Collected data:

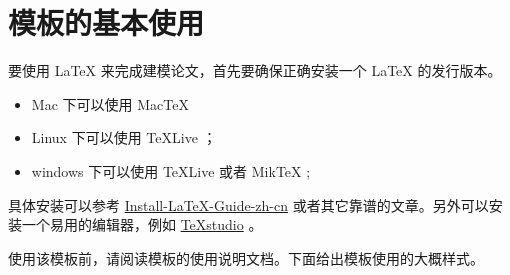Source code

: 
\section{模板的基本使用}

要使用 \LaTeX{} 来完成建模论文，首先要确保正确安装一个 \LaTeX{} 的发行版本。

\begin{itemize}
    \item Mac 下可以使用 Mac\TeX{}
    \item Linux 下可以使用 \TeX{}Live ；
    \item windows 下可以使用 \TeX{}Live 或者 Mik\TeX{} ;
\end{itemize}

具体安装可以参考 \href{https://github.com/OsbertWang/install-latex-guide-zh-cn/releases/}{Install-LaTeX-Guide-zh-cn} 或者其它靠谱的文章。另外可以安装一个易用的编辑器，例如 \href{https://mirrors.tuna.tsinghua.edu.cn/github-release/texstudio-org/texstudio/LatestRelease/}{\TeX{}studio} 。

使用该模板前，请阅读模板的使用说明文档。下面给出模板使用的大概样式。

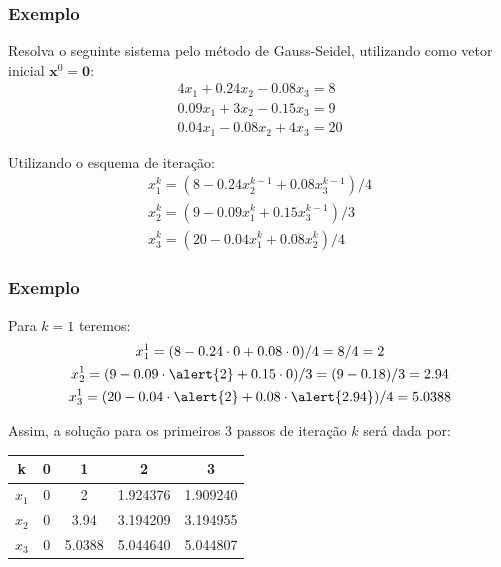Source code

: \documentclass{beamer}
\theoremstyle{mystyle}
\begin{document}
\begin{frame}
	\frametitle{Exemplo}
	Resolva o seguinte sistema pelo método de Gauss-Seidel, utilizando como vetor inicial $ \mathbf{x}^{0} = \mathbf{0}$:
	\begin{gather*}
		4 x_1 + 0.24 x_2 - 0.08 x_3 = 8 \\
		0.09 x_1 + 3 x_2 - 0.15 x_3 = 9 \\
		0.04 x_1 - 0.08 x_2 + 4 x_3 = 20
	\end{gather*} 
	\pause 
	
	Utilizando o esquema de iteração:
	\begin{gather*}
		x_1^{k} = ( 8 - 0.24 x_2^{k-1} + 0.08 x_3^{k-1} ) / 4\\
		x_2^{k} = ( 9 - 0.09 x_1^{k} + 0.15 x_3^{k-1} ) / 3\\
		x_3^{k} = ( 20 - 0.04 x_1^{k} + 0.08 x_2^{k} ) / 4
	\end{gather*}
\end{frame}

\begin{frame}
	\frametitle{Exemplo}
	Para $ k=1 $ teremos:
	\begin{gather*}
		x_1^{1} = ( 8 - 0.24 \cdot 0 + 0.08 \cdot 0 ) / 4 = 8/4 = 2\\
		x_2^{1} = ( 9 - 0.09 \cdot \alert{2} + 0.15 \cdot 0 ) / 3 = (9 - 0.18)/3 = 2.94\\
		x_3^{1} = ( 20 - 0.04 \cdot \alert{2} + 0.08\cdot \alert{2.94} ) / 4 = 5.0388
	\end{gather*}
	
	Assim, a solução para os primeiros 3 passos de iteração $ k $ será dada por:
	\begin{table}
		\centering
		\begin{tabular}{c|c|c|c|c}
			k & 0 & 1 & 2 & 3 \\
			\hline
			\hline
			$ x_1 $ & 0 & 2 & 1.924376 & 1.909240 \\
			$ x_2 $ & 0 & 3.94 & 3.194209 & 3.194955 \\
			$ x_3 $ & 0	& 5.0388 & 5.044640 & 5.044807
		\end{tabular}
	\end{table}
\end{frame}
\end{document}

### Work instruction
Each line above is to be transcribed exactly, though its pictures are not.

### Final answer
Source code

: 
\section{模板的基本使用}

要使用 \LaTeX{} 来完成建模论文，首先要确保正确安装一个 \LaTeX{} 的发行版本。

\begin{itemize}
    \item Mac 下可以使用 Mac\TeX{}
    \item Linux 下可以使用 \TeX{}Live ；
    \item windows 下可以使用 \TeX{}Live 或者 Mik\TeX{} ;
\end{itemize}

具体安装可以参考 \href{https://github.com/OsbertWang/install-latex-guide-zh-cn/releases/}{Install-LaTeX-Guide-zh-cn} 或者其它靠谱的文章。另外可以安装一个易用的编辑器，例如 \href{https://mirrors.tuna.tsinghua.edu.cn/github-release/texstudio-org/texstudio/LatestRelease/}{\TeX{}studio} 。

使用该模板前，请阅读模板的使用说明文档。下面给出模板使用的大概样式。

Source code

: \documentclass{beamer}
\theoremstyle{mystyle}
\begin{document}
\begin{frame}
	\frametitle{Exemplo}
	Resolva o seguinte sistema pelo método de Gauss-Seidel, utilizando como vetor inicial $ \mathbf{x}^{0} = \mathbf{0}$:
	\begin{gather*}
		4 x_1 + 0.24 x_2 - 0.08 x_3 = 8 \\
		0.09 x_1 + 3 x_2 - 0.15 x_3 = 9 \\
		0.04 x_1 - 0.08 x_2 + 4 x_3 = 20
	\end{gather*} 
	\pause 
	
	Utilizando o esquema de iteração:
	\begin{gather*}
		x_1^{k} = ( 8 - 0.24 x_2^{k-1} + 0.08 x_3^{k-1} ) / 4\\
		x_2^{k} = ( 9 - 0.09 x_1^{k} + 0.15 x_3^{k-1} ) / 3\\
		x_3^{k} = ( 20 - 0.04 x_1^{k} + 0.08 x_2^{k} ) / 4
	\end{gather*}
\end{frame}

\begin{frame}
	\frametitle{Exemplo}
	Para $ k=1 $ teremos:
	\begin{gather*}
		x_1^{1} = ( 8 - 0.24 \cdot 0 + 0.08 \cdot 0 ) / 4 = 8/4 = 2\\
		x_2^{1} = ( 9 - 0.09 \cdot \alert{2} + 0.15 \cdot 0 ) / 3 = (9 - 0.18)/3 = 2.94\\
		x_3^{1} = ( 20 - 0.04 \cdot \alert{2} + 0.08\cdot \alert{2.94} ) / 4 = 5.0388
	\end{gather*}
	
	Assim, a solução para os primeiros 3 passos de iteração $ k $ será dada por:
	\begin{table}
		\centering
		\begin{tabular}{c|c|c|c|c}
			k & 0 & 1 & 2 & 3 \\
			\hline
			\hline
			$ x_1 $ & 0 & 2 & 1.924376 & 1.909240 \\
			$ x_2 $ & 0 & 3.94 & 3.194209 & 3.194955 \\
			$ x_3 $ & 0	& 5.0388 & 5.044640 & 5.044807
		\end{tabular}
	\end{table}
\end{frame}
\end{document}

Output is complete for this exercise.